PROMPT: Only the number is wanted: state how many lines of the data below contain the word "make".

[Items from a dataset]
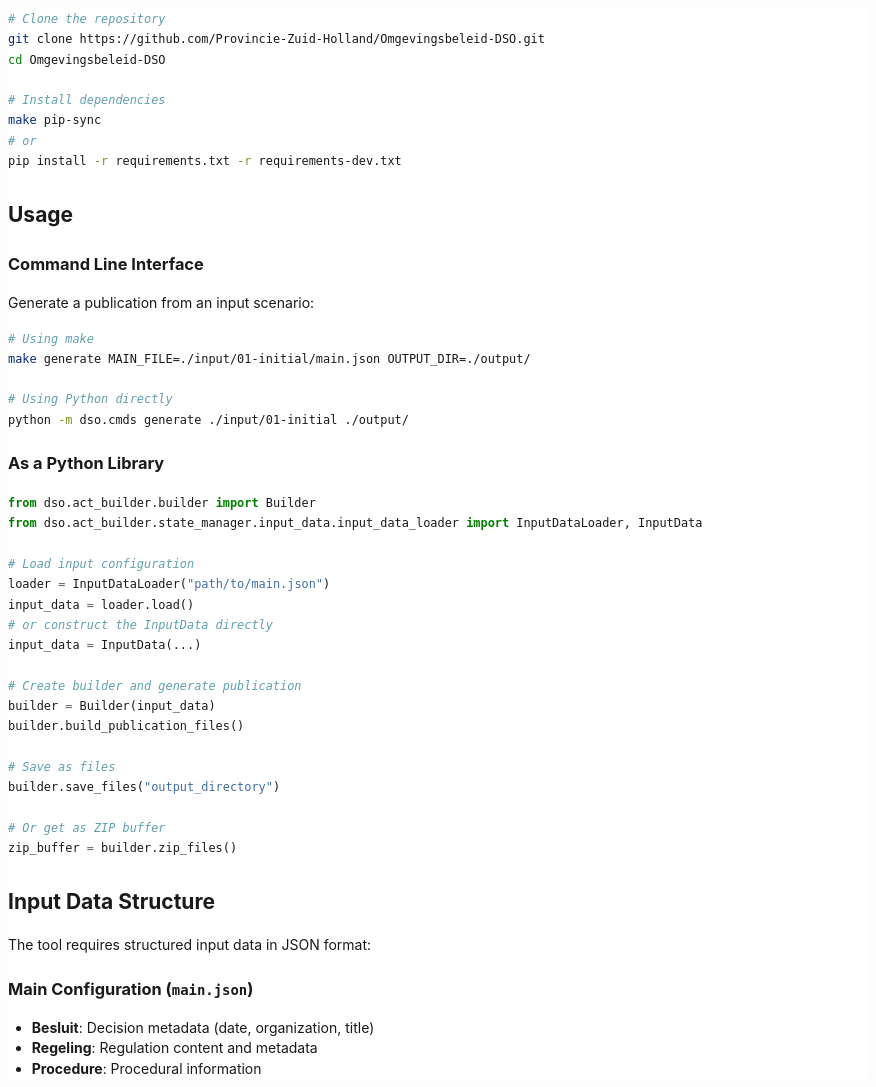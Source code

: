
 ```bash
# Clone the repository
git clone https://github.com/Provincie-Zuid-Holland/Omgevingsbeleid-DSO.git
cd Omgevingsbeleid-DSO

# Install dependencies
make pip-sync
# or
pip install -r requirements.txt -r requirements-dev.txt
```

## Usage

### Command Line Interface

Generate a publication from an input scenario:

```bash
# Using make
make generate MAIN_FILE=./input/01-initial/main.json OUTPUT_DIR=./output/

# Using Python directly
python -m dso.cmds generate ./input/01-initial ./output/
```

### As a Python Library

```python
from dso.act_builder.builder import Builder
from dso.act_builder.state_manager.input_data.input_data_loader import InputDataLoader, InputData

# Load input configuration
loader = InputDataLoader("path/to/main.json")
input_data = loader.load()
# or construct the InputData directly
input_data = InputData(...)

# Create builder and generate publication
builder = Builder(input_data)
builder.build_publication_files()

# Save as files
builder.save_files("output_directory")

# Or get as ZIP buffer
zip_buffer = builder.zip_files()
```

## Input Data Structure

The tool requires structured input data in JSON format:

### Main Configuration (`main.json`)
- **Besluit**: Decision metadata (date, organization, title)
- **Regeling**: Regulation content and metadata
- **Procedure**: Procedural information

FINAL ANSWER: 3